● Your objective: Up to and including the line with "### New text", please set down the entries below exactly, starting from the first line.

● Available data:

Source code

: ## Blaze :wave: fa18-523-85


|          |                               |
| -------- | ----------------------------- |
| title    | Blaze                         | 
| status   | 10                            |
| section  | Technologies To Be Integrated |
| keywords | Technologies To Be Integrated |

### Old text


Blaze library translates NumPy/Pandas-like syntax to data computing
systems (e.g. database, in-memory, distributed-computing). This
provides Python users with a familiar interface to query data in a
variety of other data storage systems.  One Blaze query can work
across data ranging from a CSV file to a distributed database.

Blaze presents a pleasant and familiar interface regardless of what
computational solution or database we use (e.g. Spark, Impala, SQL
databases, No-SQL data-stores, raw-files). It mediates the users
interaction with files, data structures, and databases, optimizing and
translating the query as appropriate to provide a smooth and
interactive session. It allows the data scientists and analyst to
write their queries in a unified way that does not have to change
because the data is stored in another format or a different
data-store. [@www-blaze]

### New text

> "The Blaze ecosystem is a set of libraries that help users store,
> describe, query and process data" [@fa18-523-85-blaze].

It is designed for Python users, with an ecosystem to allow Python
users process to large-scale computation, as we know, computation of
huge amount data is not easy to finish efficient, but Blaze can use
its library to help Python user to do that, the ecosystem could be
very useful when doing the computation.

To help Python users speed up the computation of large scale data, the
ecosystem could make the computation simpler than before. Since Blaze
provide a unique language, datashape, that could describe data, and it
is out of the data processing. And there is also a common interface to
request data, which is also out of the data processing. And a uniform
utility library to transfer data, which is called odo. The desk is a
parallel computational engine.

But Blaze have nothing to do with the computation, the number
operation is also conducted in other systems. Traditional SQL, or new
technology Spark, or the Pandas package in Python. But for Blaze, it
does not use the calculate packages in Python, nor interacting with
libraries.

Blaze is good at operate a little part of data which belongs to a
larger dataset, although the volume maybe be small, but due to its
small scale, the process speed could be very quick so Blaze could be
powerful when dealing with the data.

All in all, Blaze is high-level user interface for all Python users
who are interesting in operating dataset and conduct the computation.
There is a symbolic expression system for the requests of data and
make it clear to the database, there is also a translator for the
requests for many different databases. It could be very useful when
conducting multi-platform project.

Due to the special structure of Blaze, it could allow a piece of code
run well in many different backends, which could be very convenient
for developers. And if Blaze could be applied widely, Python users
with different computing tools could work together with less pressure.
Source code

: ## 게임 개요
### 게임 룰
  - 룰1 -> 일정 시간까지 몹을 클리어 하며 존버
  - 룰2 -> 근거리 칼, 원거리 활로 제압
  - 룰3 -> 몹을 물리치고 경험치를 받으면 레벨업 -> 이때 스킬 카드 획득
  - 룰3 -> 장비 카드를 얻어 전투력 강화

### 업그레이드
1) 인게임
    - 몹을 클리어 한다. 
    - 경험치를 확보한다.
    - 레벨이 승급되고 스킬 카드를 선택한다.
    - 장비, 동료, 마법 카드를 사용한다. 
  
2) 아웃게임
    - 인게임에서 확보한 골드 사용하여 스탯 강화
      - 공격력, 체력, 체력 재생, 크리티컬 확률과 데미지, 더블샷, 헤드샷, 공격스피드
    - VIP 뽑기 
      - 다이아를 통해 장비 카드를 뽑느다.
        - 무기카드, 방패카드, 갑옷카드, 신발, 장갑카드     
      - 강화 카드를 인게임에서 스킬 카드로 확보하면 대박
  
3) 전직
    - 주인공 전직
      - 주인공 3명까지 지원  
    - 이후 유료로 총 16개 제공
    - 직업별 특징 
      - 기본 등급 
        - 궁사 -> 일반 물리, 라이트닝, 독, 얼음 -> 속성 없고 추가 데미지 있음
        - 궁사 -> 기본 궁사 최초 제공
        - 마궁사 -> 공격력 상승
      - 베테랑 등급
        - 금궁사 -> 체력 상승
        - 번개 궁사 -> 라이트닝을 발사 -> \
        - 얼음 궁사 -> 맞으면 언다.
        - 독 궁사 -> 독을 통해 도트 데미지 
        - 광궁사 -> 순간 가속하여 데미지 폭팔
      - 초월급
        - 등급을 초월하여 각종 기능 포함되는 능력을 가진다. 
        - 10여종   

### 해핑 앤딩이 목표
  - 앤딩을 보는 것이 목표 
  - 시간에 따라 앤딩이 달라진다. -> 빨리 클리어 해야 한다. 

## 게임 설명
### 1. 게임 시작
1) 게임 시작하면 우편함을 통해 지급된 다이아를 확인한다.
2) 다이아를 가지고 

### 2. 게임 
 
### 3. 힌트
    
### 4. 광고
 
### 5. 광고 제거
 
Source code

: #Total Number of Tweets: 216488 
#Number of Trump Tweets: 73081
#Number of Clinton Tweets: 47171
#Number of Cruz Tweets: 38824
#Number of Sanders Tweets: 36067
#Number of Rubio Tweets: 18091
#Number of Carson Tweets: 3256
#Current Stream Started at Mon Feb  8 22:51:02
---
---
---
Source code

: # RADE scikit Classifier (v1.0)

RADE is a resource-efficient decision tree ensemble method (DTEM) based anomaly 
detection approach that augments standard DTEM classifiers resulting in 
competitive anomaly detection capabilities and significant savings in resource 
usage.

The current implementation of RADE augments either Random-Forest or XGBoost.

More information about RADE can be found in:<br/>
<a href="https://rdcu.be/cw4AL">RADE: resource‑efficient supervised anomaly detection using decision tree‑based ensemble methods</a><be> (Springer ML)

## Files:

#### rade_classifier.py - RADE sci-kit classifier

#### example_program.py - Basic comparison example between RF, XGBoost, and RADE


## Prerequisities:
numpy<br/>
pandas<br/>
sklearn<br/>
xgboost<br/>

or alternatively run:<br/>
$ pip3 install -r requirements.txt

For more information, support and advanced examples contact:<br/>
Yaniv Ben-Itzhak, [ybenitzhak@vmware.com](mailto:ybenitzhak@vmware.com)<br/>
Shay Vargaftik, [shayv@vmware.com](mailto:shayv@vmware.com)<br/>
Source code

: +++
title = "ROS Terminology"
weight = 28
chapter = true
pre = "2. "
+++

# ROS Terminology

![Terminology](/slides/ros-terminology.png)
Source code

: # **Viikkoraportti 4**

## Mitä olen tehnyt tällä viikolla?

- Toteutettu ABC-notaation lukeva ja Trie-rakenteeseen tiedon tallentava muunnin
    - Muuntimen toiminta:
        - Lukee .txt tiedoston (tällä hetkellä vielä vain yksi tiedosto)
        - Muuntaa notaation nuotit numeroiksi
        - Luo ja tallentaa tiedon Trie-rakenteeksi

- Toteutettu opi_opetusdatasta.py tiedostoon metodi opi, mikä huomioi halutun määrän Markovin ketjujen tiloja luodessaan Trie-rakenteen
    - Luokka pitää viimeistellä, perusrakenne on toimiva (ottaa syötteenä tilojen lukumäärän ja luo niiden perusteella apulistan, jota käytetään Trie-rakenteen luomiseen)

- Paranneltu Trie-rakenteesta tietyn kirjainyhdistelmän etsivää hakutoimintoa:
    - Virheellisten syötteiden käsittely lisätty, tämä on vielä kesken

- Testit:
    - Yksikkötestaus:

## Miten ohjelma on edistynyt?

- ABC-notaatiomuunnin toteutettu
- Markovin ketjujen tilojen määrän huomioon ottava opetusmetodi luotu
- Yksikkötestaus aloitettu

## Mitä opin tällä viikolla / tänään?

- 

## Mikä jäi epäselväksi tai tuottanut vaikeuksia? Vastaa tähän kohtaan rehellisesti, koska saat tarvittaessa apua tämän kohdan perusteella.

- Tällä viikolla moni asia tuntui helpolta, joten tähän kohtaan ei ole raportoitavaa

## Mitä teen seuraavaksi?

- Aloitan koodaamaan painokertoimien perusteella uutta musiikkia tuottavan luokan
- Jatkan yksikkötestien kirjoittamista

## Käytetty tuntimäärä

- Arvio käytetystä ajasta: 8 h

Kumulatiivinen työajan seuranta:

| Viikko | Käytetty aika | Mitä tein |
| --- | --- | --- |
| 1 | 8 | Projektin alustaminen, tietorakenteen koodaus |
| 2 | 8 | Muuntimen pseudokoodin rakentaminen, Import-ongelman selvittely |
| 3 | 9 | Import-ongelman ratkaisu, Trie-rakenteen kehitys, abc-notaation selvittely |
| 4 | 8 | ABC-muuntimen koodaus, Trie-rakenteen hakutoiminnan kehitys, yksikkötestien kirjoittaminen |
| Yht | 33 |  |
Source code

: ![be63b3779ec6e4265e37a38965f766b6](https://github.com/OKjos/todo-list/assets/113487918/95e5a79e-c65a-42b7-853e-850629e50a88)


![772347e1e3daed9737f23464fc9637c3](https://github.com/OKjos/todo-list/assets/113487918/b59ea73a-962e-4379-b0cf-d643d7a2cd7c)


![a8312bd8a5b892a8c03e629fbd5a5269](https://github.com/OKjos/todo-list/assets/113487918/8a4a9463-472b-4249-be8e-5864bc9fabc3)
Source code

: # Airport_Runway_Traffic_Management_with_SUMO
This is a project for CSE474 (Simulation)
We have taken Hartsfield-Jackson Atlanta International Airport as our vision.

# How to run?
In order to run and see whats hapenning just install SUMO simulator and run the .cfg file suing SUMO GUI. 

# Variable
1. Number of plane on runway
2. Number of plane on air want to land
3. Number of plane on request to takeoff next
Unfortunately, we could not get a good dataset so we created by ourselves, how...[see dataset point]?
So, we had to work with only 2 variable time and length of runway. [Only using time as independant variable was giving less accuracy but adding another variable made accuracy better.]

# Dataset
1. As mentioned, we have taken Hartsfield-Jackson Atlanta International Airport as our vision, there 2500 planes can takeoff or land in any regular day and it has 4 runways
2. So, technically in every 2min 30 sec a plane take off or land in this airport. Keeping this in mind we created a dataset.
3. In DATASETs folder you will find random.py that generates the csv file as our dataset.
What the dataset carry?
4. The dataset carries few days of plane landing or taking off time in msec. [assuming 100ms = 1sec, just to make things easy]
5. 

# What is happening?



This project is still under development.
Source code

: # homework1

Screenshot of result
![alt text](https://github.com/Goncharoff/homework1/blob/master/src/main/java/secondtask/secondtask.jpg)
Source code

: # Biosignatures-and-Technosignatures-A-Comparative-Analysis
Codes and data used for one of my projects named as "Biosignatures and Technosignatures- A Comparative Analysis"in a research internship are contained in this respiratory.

● Output below:
Source code

: ## Blaze :wave: fa18-523-85


|          |                               |
| -------- | ----------------------------- |
| title    | Blaze                         | 
| status   | 10                            |
| section  | Technologies To Be Integrated |
| keywords | Technologies To Be Integrated |

### Old text


Blaze library translates NumPy/Pandas-like syntax to data computing
systems (e.g. database, in-memory, distributed-computing). This
provides Python users with a familiar interface to query data in a
variety of other data storage systems.  One Blaze query can work
across data ranging from a CSV file to a distributed database.

Blaze presents a pleasant and familiar interface regardless of what
computational solution or database we use (e.g. Spark, Impala, SQL
databases, No-SQL data-stores, raw-files). It mediates the users
interaction with files, data structures, and databases, optimizing and
translating the query as appropriate to provide a smooth and
interactive session. It allows the data scientists and analyst to
write their queries in a unified way that does not have to change
because the data is stored in another format or a different
data-store. [@www-blaze]

### New text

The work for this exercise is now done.